------ TASK MATERIAL

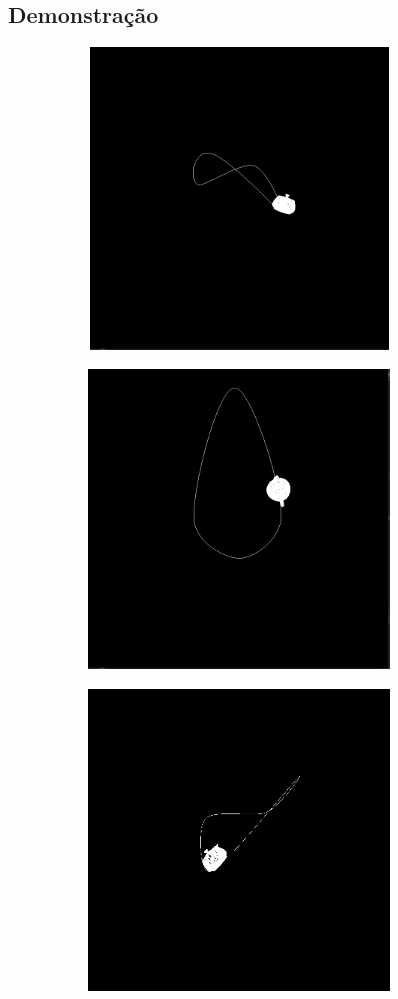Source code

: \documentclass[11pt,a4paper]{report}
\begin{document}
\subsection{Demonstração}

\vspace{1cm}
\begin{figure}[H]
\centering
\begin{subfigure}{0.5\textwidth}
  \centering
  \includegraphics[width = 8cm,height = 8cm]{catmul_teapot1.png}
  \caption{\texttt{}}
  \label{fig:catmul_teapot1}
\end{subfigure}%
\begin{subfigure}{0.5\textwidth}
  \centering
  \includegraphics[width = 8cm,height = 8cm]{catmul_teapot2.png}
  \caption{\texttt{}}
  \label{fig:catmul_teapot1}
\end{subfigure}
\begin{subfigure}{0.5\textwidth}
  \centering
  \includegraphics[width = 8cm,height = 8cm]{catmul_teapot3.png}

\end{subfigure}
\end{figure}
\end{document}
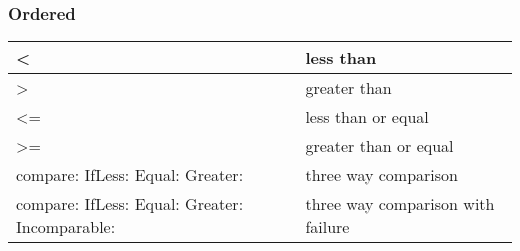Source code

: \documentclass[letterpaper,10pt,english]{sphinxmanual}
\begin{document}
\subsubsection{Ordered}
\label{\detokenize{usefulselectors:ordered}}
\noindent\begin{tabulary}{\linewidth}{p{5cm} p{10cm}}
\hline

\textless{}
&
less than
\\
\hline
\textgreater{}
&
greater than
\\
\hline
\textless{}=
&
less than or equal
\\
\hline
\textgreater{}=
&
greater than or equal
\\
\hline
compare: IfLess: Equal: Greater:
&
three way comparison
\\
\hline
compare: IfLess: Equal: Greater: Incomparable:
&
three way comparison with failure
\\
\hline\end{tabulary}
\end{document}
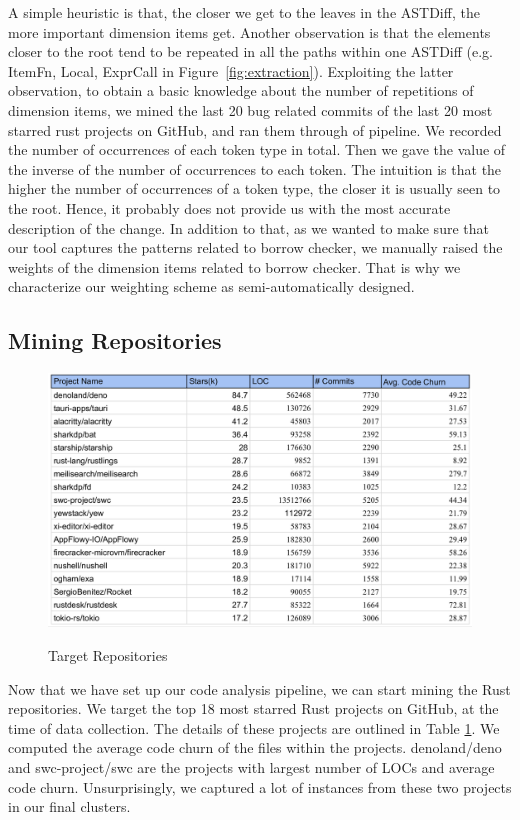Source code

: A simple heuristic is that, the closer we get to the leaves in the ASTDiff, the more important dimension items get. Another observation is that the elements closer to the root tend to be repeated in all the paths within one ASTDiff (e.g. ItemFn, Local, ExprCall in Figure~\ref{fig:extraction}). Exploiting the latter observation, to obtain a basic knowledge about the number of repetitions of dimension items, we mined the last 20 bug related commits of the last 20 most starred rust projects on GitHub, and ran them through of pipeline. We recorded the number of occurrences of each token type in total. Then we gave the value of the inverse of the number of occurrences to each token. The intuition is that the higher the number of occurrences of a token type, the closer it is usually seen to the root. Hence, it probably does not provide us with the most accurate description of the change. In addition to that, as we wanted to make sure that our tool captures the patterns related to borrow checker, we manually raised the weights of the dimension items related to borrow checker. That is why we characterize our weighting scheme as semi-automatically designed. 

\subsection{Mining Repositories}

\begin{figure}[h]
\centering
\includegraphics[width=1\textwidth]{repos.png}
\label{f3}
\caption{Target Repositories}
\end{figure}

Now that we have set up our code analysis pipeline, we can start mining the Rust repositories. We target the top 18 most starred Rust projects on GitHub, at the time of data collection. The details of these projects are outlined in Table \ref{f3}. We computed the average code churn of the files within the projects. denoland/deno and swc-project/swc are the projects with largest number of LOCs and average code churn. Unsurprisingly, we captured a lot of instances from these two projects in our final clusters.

------------

» **INSTRUCTIONS TO FOLLOW**: When the word "label" shows up in a line of the entries, report that line.

» **OUTPUT FOR THIS TASK**:
  \label{fig:catmul_teapot1}
  \label{fig:catmul_teapot1}
\label{\detokenize{usefulselectors:ordered}}
\label{f3}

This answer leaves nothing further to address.